Below are the records. Gather each line that holds "includes".

Collected data entries:
□ □ □

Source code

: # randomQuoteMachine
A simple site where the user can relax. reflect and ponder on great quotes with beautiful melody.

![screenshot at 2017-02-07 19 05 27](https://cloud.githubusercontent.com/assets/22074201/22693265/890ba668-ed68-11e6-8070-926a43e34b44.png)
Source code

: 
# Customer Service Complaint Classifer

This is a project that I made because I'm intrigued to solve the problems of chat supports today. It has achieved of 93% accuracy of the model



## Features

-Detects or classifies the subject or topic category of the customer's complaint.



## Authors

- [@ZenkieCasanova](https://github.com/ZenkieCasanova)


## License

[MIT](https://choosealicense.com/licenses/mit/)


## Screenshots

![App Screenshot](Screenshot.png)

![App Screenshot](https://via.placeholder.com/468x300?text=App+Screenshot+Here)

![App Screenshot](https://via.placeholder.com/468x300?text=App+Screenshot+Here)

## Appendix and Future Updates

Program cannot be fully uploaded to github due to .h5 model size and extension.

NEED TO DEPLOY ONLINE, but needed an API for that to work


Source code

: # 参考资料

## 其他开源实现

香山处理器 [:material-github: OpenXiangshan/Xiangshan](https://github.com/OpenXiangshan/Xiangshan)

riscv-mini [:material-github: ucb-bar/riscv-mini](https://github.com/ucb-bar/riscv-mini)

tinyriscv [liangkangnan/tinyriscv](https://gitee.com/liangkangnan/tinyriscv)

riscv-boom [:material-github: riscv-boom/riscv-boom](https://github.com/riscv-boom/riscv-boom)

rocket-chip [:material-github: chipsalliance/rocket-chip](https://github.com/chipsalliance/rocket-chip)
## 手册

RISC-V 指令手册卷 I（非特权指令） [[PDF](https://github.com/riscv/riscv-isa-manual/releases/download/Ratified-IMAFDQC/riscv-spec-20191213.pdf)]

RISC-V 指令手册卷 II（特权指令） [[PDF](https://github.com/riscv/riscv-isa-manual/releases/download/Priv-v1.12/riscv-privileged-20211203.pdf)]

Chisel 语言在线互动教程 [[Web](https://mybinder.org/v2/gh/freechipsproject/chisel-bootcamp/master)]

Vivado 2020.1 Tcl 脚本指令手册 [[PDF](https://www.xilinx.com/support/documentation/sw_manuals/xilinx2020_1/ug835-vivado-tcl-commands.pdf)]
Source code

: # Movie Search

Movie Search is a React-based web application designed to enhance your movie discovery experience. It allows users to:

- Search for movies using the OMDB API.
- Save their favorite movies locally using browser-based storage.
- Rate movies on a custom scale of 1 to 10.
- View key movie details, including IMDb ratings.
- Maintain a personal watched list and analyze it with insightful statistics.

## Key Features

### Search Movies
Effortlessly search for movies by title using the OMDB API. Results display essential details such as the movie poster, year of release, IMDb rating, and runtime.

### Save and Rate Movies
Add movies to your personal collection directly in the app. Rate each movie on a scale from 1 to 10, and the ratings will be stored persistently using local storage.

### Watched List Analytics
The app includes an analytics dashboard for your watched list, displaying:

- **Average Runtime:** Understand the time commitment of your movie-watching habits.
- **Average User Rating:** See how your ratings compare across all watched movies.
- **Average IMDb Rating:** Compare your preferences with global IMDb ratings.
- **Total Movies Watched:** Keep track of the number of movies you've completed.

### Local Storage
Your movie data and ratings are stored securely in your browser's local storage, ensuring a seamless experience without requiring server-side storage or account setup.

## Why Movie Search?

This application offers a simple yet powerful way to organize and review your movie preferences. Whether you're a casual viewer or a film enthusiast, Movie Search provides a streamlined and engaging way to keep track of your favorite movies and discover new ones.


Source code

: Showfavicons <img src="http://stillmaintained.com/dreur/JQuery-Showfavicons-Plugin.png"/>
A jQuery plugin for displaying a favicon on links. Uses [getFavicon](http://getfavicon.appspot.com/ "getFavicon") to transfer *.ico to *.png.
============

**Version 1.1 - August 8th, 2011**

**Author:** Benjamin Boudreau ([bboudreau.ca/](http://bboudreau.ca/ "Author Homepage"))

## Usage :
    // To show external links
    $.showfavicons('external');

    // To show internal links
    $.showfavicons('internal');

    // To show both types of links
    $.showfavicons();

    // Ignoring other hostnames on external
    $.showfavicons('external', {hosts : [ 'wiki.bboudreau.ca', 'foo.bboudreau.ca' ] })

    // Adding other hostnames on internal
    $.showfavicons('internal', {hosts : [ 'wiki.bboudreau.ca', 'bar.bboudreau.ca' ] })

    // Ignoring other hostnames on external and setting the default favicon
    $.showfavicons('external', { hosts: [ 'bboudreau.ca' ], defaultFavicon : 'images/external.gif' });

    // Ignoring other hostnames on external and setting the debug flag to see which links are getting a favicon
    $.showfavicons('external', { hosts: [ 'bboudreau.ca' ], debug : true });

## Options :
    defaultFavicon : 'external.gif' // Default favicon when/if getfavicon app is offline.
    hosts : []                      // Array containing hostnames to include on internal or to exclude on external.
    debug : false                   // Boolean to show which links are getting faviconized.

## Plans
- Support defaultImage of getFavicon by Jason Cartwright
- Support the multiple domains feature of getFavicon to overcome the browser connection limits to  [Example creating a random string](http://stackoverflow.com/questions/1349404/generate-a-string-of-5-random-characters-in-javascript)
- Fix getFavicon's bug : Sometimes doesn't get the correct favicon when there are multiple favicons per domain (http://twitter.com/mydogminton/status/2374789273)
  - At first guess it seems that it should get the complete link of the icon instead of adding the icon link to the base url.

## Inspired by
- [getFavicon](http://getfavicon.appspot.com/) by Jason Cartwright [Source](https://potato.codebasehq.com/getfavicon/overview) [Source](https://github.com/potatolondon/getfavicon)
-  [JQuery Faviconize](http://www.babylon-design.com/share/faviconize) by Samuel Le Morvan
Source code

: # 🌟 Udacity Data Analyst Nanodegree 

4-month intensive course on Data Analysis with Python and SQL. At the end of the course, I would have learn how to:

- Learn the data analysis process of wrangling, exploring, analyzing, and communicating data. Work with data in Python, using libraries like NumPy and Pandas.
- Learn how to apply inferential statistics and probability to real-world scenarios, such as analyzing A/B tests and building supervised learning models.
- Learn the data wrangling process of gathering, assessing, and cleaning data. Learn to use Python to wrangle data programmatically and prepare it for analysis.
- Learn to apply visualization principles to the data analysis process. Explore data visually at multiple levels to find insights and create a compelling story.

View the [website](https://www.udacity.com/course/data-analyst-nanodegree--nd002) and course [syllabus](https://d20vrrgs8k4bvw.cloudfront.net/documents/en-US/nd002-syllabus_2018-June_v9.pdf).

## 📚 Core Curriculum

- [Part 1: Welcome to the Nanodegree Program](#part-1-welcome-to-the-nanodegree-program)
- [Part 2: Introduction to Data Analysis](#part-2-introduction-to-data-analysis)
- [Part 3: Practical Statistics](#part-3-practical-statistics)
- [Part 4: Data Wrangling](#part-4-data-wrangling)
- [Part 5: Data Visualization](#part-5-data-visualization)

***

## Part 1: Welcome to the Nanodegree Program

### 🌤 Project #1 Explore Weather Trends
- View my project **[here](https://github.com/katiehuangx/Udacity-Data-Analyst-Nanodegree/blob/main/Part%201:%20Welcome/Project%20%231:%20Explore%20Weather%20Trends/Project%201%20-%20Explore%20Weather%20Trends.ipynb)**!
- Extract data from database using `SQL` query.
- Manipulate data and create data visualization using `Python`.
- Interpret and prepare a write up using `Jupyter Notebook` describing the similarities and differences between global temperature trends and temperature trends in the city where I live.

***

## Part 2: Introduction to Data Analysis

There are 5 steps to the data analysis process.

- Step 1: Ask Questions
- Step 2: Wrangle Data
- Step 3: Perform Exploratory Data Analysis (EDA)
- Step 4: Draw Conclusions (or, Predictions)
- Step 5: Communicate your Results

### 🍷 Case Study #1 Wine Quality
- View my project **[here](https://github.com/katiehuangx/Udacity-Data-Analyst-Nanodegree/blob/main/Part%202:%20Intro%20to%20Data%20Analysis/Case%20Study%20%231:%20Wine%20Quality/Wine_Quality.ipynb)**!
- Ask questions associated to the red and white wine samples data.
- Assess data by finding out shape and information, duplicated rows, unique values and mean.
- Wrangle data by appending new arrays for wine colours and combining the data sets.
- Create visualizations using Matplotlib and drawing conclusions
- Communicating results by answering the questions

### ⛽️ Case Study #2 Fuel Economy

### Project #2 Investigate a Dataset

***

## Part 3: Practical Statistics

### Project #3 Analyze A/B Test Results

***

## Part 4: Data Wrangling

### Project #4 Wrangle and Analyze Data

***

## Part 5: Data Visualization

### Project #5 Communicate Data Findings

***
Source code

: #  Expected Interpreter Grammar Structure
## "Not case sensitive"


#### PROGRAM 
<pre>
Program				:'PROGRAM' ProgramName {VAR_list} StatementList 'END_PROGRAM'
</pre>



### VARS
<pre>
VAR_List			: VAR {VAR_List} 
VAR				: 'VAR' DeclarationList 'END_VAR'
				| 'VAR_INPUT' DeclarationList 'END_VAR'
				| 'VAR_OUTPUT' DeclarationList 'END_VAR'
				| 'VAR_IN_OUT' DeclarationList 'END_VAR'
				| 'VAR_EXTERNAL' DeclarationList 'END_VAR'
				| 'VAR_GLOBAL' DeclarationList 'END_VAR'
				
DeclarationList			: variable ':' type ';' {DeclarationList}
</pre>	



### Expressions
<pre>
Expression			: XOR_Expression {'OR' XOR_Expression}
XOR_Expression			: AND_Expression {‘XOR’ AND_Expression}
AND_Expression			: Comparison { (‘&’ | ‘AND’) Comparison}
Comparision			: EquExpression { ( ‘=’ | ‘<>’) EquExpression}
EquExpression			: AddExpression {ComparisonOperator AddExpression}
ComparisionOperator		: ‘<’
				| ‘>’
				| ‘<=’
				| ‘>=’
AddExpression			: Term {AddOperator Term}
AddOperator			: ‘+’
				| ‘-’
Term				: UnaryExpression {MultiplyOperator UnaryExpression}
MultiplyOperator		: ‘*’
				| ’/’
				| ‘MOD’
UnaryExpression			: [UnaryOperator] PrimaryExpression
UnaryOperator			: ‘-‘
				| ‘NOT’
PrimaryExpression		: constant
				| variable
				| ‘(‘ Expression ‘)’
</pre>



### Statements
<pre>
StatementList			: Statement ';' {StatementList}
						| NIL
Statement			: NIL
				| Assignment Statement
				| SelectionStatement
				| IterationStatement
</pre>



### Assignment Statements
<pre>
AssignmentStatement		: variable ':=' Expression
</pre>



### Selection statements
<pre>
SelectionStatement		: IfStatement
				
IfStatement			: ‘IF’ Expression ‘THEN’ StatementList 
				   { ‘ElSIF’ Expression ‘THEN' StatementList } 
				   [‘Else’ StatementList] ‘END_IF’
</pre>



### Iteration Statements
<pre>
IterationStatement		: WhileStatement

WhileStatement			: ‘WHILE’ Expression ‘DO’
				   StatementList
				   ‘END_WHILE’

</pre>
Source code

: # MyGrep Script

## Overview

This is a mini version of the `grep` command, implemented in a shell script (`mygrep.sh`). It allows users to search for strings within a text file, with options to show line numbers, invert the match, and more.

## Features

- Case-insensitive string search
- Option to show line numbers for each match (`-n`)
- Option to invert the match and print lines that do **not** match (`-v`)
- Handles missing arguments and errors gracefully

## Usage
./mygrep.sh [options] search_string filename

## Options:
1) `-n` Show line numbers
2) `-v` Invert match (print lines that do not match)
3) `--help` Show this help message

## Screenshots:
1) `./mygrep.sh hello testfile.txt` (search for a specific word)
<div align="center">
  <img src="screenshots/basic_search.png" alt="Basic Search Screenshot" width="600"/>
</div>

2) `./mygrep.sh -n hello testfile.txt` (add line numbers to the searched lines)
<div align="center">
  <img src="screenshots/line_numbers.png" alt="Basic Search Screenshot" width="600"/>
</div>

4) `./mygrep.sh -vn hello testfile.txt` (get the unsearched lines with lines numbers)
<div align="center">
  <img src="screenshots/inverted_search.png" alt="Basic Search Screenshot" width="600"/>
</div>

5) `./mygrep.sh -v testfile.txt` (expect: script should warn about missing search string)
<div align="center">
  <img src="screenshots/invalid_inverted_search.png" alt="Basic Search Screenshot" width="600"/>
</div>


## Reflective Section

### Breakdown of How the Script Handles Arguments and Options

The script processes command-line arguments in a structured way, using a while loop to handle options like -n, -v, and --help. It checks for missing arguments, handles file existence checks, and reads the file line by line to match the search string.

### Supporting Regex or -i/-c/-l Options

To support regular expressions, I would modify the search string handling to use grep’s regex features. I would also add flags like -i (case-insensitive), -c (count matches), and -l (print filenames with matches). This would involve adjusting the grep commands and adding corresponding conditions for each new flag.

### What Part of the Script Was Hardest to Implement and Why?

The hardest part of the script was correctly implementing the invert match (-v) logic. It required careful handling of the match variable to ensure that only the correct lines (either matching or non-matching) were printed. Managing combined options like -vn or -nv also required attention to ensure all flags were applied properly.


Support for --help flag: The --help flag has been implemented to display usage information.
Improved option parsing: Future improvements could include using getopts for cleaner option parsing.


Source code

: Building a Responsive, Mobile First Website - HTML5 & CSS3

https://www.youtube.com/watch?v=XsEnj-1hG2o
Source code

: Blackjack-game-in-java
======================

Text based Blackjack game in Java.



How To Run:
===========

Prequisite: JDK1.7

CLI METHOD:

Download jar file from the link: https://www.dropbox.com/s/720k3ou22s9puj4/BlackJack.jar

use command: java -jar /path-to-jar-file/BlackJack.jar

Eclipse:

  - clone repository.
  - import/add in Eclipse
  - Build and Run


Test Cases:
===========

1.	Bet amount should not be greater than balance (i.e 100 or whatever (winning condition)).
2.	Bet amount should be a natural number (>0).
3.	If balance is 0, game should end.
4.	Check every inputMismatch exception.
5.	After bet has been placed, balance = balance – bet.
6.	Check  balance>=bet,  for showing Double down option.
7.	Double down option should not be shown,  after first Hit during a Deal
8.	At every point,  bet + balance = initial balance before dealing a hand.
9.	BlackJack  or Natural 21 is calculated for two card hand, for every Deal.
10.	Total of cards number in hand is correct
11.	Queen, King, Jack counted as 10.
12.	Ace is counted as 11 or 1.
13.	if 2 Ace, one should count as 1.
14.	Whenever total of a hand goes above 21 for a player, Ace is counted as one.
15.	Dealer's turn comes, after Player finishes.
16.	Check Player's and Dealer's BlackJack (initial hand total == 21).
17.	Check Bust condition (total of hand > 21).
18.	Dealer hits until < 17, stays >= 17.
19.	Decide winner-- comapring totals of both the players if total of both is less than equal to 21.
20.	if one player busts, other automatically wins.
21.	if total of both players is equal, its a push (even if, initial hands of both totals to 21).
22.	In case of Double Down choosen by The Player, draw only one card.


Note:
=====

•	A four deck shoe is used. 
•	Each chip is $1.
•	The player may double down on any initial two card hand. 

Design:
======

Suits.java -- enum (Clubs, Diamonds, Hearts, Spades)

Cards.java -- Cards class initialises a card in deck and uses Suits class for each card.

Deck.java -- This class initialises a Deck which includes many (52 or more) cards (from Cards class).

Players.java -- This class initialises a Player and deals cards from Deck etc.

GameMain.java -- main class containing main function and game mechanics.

□ □ □

RESPONSE BELOW:
The app includes an analytics dashboard for your watched list, displaying:
Deck.java -- This class initialises a Deck which includes many (52 or more) cards (from Cards class).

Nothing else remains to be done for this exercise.